## Task item
Please filter the entries and return only the lines that include "unsplash".

## Dataset entries

-=-=-=-=-

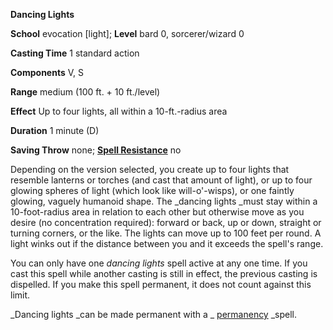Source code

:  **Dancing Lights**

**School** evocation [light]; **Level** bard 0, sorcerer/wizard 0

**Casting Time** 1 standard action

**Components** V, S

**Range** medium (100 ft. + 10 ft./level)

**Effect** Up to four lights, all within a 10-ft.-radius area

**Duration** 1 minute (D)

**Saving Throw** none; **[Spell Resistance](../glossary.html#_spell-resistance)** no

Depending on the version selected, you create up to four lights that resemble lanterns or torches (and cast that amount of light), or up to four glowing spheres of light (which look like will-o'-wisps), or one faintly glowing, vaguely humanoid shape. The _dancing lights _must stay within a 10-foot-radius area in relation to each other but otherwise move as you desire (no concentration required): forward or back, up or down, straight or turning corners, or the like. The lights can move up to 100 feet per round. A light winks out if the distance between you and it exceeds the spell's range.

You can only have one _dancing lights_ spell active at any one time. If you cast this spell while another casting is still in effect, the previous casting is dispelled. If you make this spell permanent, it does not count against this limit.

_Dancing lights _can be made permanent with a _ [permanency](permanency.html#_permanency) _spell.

-=-=-=-=-

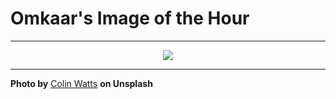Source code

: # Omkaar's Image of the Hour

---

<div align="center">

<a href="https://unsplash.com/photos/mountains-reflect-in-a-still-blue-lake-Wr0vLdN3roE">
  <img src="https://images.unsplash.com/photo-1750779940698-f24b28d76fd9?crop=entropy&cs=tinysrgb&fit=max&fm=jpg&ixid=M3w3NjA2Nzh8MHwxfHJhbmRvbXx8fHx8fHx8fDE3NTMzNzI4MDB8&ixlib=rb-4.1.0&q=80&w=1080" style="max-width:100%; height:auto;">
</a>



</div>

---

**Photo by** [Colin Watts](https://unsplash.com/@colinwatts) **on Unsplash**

-=-=-=-=-

## Finished task
<a href="https://unsplash.com/photos/mountains-reflect-in-a-still-blue-lake-Wr0vLdN3roE">
  <img src="https://images.unsplash.com/photo-1750779940698-f24b28d76fd9?crop=entropy&cs=tinysrgb&fit=max&fm=jpg&ixid=M3w3NjA2Nzh8MHwxfHJhbmRvbXx8fHx8fHx8fDE3NTMzNzI4MDB8&ixlib=rb-4.1.0&q=80&w=1080" style="max-width:100%; height:auto;">
**Photo by** [Colin Watts](https://unsplash.com/@colinwatts) **on Unsplash**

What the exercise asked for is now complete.